| Collected data |
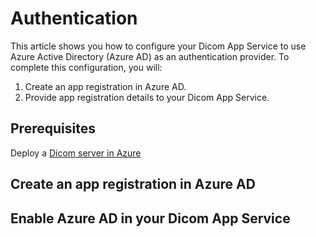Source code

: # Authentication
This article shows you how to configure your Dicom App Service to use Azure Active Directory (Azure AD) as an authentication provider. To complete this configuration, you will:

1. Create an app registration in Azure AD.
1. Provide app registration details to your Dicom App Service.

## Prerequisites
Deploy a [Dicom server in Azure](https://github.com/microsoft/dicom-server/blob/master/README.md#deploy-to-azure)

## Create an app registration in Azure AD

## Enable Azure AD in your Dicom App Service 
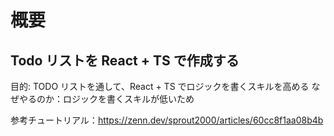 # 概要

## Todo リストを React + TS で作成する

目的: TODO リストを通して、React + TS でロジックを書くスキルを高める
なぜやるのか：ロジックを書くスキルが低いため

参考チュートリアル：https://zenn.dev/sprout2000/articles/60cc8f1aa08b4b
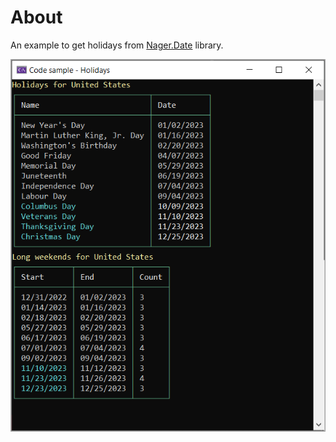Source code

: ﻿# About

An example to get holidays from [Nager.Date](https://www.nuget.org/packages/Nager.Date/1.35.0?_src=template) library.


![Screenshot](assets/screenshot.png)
==
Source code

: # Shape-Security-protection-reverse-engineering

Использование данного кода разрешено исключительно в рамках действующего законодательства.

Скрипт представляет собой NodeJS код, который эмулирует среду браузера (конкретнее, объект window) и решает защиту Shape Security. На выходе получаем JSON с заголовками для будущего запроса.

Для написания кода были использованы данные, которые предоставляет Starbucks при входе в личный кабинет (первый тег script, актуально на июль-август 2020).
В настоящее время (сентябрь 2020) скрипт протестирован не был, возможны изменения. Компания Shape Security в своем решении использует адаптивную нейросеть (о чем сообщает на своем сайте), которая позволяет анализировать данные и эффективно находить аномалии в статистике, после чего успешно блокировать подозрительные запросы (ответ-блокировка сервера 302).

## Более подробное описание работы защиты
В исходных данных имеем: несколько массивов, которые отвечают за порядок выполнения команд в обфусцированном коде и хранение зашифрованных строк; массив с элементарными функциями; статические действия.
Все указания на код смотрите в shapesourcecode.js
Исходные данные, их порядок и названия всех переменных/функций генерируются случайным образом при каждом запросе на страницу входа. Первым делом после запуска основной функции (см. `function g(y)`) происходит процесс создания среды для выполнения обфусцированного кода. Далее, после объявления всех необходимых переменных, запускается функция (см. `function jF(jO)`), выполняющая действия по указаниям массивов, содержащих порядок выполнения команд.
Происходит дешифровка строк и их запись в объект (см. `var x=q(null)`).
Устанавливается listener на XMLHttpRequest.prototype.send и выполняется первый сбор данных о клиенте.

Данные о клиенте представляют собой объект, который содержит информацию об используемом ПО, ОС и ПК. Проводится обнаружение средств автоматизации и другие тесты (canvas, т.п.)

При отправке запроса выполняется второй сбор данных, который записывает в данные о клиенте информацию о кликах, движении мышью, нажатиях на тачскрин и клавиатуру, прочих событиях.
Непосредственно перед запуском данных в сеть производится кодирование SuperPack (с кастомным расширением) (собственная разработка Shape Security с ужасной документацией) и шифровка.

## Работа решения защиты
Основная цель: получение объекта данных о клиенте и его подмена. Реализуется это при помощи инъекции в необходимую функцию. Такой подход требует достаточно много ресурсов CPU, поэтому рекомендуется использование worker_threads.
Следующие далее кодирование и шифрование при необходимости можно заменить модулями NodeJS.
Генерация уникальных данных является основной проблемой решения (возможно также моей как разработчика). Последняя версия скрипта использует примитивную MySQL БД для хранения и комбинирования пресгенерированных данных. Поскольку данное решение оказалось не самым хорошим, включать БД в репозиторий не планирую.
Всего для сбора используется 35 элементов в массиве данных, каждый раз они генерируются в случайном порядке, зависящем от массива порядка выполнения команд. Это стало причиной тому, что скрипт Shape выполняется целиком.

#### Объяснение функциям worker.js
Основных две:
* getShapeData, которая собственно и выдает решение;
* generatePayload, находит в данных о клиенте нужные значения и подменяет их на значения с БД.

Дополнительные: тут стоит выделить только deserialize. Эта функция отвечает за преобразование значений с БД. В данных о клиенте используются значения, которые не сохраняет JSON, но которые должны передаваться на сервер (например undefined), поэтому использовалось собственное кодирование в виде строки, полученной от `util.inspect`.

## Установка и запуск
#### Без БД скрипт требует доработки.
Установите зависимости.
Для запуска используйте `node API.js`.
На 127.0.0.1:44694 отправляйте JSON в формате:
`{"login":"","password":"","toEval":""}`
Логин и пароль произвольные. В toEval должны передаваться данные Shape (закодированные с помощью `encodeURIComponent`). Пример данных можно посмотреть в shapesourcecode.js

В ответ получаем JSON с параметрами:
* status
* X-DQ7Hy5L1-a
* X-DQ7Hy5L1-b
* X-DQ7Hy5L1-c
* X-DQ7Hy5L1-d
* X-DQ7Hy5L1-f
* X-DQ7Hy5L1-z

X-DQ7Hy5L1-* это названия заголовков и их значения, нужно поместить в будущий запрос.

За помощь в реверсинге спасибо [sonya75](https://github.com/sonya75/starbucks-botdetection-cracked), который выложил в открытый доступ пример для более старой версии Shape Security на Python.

| What the exercise asks |
Beginning at the line above with "X-DQ7Hy5L1-* это названия" and finishing at the line with "За помощь в", return each line exactly and return nothing else.

| Exercise solution |
X-DQ7Hy5L1-* это названия заголовков и их значения, нужно поместить в будущий запрос.

За помощь в реверсинге спасибо [sonya75](https://github.com/sonya75/starbucks-botdetection-cracked), который выложил в открытый доступ пример для более старой версии Shape Security на Python.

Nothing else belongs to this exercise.